# Besoin d'aide(Need help)



## AlexGallant (19 Feb 2014)

Je suis présentement en 10 ieme et je dois choisir mes cours et je veux aller comme Officier du Génie. J'ai vue que javais besoin d'un Bac mais dois-je absolument lavoir en génie civil ?.Merci et J'attend vos réponse avec impatience


----------



## AlexGallant (19 Feb 2014)

Post it translated just find out there a french forum...But my question is im in grade 10 I need do my choiche of course and I want to go as Engineer Officier should i go as Engineer in university or i can go for what i want in University and apply thanks for your help


----------



## AlexGallant (19 Feb 2014)

Anyone know ?


----------



## armyvern (19 Feb 2014)

Are you asking _wha_t degree are acceptable to become an Engineering Officer?


----------



## armyvern (19 Feb 2014)

http://forces.ca/fr/jobcategory/2


----------



## AlexGallant (19 Feb 2014)

I want too know if i Need a Engineer Degree at University to be Engineer Officier


----------



## armyvern (19 Feb 2014)

If you visit the link that I gave you, and see what specific type of Engineering Officer you would like to be (there are a few), it gives more specifics in their job descriptions/education requirements. But yes, you need a degree to be an officer.

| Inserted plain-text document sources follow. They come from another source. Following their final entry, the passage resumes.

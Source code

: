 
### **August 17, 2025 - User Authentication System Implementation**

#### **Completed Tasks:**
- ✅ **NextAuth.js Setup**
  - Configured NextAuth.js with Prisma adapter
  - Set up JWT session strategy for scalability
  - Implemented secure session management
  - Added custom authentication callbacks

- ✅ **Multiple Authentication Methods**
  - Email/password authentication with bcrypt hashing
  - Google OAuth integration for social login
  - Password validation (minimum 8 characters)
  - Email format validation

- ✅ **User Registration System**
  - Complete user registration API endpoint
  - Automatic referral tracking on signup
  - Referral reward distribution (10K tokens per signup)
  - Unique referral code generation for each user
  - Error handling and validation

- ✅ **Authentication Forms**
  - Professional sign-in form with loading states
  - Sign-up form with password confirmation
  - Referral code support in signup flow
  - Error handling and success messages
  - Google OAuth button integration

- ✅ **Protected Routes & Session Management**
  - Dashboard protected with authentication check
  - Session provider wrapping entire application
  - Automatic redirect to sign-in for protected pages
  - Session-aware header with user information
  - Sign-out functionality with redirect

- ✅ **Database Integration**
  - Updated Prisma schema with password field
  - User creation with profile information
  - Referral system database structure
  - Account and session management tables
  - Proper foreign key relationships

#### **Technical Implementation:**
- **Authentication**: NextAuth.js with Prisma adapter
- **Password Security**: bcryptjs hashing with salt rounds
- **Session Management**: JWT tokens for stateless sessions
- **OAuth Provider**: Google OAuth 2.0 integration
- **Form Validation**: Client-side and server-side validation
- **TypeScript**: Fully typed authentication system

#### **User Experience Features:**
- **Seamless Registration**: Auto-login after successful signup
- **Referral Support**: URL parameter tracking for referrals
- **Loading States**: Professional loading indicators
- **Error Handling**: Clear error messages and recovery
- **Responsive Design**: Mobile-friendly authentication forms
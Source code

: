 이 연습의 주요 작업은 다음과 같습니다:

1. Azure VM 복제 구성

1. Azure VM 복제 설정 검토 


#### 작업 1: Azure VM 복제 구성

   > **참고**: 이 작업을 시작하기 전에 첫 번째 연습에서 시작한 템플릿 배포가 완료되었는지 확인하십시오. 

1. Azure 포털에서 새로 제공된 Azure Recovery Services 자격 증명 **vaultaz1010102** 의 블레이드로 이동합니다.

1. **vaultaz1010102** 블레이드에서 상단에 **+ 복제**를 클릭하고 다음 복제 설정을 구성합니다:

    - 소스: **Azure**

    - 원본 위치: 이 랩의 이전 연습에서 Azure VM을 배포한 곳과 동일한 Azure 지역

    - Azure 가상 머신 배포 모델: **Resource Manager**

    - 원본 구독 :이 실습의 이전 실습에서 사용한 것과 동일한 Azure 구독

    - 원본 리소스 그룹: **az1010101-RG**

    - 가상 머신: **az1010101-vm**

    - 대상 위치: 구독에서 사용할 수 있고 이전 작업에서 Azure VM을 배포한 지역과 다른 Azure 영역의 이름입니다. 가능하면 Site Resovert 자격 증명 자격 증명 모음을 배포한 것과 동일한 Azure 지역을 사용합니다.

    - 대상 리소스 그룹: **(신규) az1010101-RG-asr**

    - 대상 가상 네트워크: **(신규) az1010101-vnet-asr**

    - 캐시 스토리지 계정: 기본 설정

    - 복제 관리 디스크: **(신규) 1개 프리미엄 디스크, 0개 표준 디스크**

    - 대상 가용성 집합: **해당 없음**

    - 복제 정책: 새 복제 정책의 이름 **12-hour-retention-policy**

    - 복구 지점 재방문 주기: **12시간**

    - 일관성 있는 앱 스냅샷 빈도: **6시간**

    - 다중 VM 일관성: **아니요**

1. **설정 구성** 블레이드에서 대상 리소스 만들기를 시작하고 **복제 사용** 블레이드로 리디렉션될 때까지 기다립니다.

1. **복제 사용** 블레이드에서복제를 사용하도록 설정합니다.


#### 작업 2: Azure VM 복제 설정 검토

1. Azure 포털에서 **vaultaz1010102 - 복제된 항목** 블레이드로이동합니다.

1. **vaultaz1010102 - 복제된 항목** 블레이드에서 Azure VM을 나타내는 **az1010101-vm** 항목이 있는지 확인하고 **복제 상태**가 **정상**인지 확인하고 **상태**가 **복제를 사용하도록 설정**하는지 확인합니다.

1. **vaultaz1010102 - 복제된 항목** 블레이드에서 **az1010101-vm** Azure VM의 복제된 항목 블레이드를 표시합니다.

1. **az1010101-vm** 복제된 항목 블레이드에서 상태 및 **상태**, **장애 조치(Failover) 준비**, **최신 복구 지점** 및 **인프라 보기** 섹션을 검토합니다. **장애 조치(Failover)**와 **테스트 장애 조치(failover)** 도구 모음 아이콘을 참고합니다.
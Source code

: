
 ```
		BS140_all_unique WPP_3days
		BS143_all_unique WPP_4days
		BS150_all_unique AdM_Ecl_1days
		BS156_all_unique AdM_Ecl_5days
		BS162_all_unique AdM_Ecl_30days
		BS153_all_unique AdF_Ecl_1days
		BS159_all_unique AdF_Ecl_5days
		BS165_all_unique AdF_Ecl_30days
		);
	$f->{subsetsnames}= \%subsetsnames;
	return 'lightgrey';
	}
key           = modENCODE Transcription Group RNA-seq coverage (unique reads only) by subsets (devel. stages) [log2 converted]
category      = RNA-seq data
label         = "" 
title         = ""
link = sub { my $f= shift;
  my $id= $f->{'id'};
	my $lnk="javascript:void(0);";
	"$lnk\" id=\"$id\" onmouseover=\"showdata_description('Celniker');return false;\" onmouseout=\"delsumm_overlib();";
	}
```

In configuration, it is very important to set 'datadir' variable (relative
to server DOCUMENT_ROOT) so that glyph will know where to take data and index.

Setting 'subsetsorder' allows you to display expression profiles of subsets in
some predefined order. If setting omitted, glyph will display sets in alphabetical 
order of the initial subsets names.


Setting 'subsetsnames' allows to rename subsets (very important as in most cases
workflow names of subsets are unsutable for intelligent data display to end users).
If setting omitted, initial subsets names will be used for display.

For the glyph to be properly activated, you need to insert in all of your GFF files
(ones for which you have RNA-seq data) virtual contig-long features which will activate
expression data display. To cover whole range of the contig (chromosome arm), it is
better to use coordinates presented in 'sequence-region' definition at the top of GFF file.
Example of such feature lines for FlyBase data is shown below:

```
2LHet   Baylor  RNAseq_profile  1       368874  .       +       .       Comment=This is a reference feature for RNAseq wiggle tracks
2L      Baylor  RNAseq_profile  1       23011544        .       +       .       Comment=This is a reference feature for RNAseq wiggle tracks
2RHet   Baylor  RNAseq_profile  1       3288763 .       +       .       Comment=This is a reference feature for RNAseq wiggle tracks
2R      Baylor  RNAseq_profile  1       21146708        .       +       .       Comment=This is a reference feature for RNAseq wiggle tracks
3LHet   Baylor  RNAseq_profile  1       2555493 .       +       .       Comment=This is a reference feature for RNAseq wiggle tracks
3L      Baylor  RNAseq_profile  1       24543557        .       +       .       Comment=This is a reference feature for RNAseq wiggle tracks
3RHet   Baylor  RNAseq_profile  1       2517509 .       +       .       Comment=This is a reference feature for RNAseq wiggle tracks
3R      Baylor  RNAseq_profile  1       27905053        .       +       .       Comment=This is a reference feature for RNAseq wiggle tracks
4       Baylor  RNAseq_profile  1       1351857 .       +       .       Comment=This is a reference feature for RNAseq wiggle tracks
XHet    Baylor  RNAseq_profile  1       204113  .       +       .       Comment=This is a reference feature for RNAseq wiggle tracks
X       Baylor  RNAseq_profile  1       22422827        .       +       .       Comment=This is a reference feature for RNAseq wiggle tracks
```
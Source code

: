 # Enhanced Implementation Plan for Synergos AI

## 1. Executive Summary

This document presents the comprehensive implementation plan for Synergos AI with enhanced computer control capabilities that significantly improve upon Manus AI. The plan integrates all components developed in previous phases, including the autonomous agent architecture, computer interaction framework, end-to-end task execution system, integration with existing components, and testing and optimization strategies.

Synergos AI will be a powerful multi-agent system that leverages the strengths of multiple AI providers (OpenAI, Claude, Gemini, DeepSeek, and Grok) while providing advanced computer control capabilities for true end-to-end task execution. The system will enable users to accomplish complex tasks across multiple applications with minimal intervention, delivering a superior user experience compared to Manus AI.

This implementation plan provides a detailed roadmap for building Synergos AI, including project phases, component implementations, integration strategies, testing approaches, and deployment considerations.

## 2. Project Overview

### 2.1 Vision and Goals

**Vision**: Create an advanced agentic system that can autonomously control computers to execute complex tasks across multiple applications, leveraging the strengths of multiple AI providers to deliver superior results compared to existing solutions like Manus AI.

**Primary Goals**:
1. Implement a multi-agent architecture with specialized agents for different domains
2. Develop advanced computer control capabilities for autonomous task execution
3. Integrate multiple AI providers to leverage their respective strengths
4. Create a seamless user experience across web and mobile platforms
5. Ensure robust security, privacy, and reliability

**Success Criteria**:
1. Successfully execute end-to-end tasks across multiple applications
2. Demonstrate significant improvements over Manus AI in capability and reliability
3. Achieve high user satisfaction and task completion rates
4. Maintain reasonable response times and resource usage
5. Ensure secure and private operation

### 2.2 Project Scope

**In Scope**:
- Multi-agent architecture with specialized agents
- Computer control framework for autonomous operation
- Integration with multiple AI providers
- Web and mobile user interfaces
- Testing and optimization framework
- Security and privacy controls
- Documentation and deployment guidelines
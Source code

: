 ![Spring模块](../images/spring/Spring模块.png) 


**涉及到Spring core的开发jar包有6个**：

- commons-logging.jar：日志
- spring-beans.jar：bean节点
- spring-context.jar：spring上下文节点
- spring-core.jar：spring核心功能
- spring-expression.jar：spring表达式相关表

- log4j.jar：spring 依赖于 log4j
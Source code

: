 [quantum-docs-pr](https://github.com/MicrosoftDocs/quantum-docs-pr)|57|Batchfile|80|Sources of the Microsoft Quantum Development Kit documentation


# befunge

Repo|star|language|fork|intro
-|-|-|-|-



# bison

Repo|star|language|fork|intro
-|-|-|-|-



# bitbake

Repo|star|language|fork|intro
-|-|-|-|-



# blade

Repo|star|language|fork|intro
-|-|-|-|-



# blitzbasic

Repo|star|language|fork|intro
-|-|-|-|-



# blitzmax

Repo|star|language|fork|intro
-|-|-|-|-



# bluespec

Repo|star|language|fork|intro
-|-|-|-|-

There is a 1-800 # on the site as well that you could probably call to get better details depending upon what you actually want to be.


----------



## matthew1786 (20 Feb 2014)

If you are in grade 10 (sec IV), just make sure you are in high math, physics, and chemistry for sec V. This should be your immediate goal. For Engineer Officer, I believe that the most _favorable_ Engineering degrees are Mechanical, Electrical, and Civil.


----------



## AlexGallant (20 Feb 2014)

I will go whit High Math Physic and chemistry should i take welding or something manual ?


----------



## KerryBlue (20 Feb 2014)

AlexGallant said:
			
		

> I will go whit High Math Physic and chemistry should i take welding or something manual ?



Not to be rude, but maybe some English courses. As an officer you are expected to be proficient in both of Canada's official language, couldn't help to start polishing it up now. With regards to manual labour you will find as an engineer officer you don't so much do the work with your own hands as you plan and guide others to work with theirs. See here 
http://forums.army.ca/forums/threads/108434.0

Goodluck


----------



## AlexGallant (20 Feb 2014)

Yeah I'm taking English class I know i have alot work on it but on the website it dint say in what category I need pass a degree,But I thinks engineering degree would increase my Chance
P-S Just find the spell check


----------



## KerryBlue (20 Feb 2014)

When I was going through the Officer (ROTP) Process last year and again this year I was told that If I wanted to go Engineer Officer you need a engineering degree, the best way to find out exactly which degrees are best suited is to go the the recruiting centre and ask. They will have the information that you need to make the right decision.


----------



## AlexGallant (20 Feb 2014)

I will try call unfortunately the budget cut closed the recruiting center in my town,And school orientor are not really familiar whit army


----------



## AlexGallant (20 Feb 2014)

And I heard Combat engineer see more action then Engineer officier  is it true?


----------



## KerryBlue (20 Feb 2014)

AlexGallant said:
			
		

> And I heard Combat engineer see more action then Engineer officier  is it true?





			
				KerryBlue said:
			
		

> http://forums.army.ca/forums/threads/108434.0



Its all in their, well a good start.


----------



## AlexGallant (21 Feb 2014)

For the one who is a combat sapper did you do a university degree ?


----------



## KerryBlue (23 Feb 2014)

AlexGallant said:
			
		

> For the one who is a combat sapper did you do a university degree ?



Engineering Officers require a university degree, Combat Engineers(NCM's) which are referred to as Sappers do not require a university degree.


----------



## AlexGallant (23 Feb 2014)

It such a hard choice i want serve my country but the website don't really give you all information you would need


----------



## matthew1786 (25 Feb 2014)

AlexGallant said:
			
		

> It such a hard choice i want serve my country but the website don't really give you all information you would need



I wonder if there is somewhere else one could look for further information....? Hmmmm. Ah yes! A recruiting center! *Go see a recruiter at your local recruiting center, they will help you.*


----------



## AlexGallant (25 Feb 2014)

They closed it because budget but i will probably call i imagine they are bilingual everywhere eh


----------